Aging tissues accumulate dysfunctional cells not because they are actively pruned but because surveillance systems collapse. In the brain, neurons suffer oxidative damage and impaired protein clearance while microglial phagocytosis wanes; in the colon, DNA mismatch repair‑deficient (dMMR) clones evade immune elimination and expand, creating field cancerization. Both failures share a metabolic hinge: declining NAD+ levels reduce sirtuin activity and increase PARP consumption, leading to hyperacetylation of FOXO3 and NF‑κB p65. Hyperacetylated FOXO3 cannot drive autophagic gene expression in neurons, allowing damaged proteins to persist. Hyperacetylated p65 sustains a chronic inflammatory state that exhausts CD8+ T cells and compromises their cytotoxic granule release in the colonic mucosa. Consequently, the same NAD+ deficit simultaneously weakens neuronal quality control and immune surveillance, permitting the buildup of metabolically expensive, weakly connected neurons and hypermutated dMMR epithelial clones.

Testable prediction: Restoring NAD+ in aged mice will reinstate FOXO3‑dependent autophagy in neurons and restore CD8+ T cell cytotoxicity against dMMR clones, reducing both neuronal loss and clonal expansion. Experimentally, 24‑month‑old C57BL/6 mice receive nicotinamide riboside (NR) or vehicle for 12 weeks.

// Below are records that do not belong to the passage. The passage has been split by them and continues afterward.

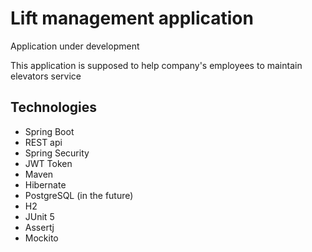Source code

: # Lift management application
Application under development

This application is supposed to help company's employees to maintain elevators service

## Technologies
* Spring Boot
* REST api
* Spring Security
* JWT Token
* Maven
* Hibernate
* PostgreSQL (in the future)
* H2
* JUnit 5
* Assertj
* Mockito
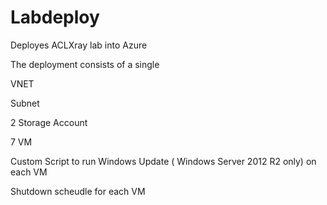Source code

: # Labdeploy
Deployes ACLXray lab into Azure

The deployment consists of a single

VNET

Subnet

2 Storage Account

7 VM

Custom Script to run Windows Update ( Windows Server 2012 R2 only) on each VM

Shutdown scheudle for each VM
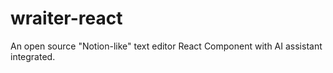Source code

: # wraiter-react
An open source "Notion-like" text editor React Component with AI assistant integrated.
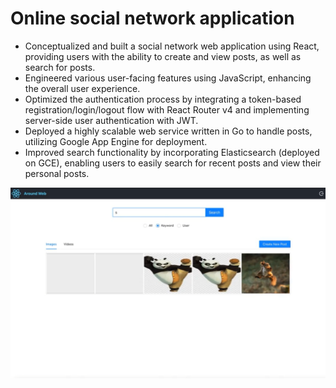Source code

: # Online social network application

* Conceptualized and built a social network web application using React, providing users with the
ability to create and view posts, as well as search for posts.
* Engineered various user-facing features using JavaScript, enhancing the overall user experience.
* Optimized the authentication process by integrating a token-based registration/login/logout flow
with React Router v4 and implementing server-side user authentication with JWT.
* Deployed a highly scalable web service written in Go to handle posts, utilizing Google App
Engine for deployment.
* Improved search functionality by incorporating Elasticsearch (deployed on GCE), enabling users
to easily search for recent posts and view their personal posts.

![webpage](./image/webpage.png)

Brain sections are stained for NeuN, LC3‑II, and 4‑HNE to quantify neuronal survival, autophagic flux, and oxidative damage. Colon tissues are immunostained for MLH1 loss (dMMR marker), CD8, granzyme B, and γH2AX to assess clone burden, T cell infiltration, cytotoxic activity, and DNA damage. Serum NAD+ metabolites are measured by LC‑MS. Expected outcomes: NR‑treated mice show increased NAD+, higher LC3‑II/NeuN ratios, lower 4‑HNE, and reduced neuronal loss versus controls. In the colon, NR mice display fewer MLH1‑negative crypts, elevated CD8+ granzyme B+ cells, and decreased γH2AX foci in dMMR lesions. If NAD+ restoration fails to improve either readout, the hypothesis is falsified. This links a single metabolic node to two seemingly disparate aging phenotypes, offering a unified intervention target.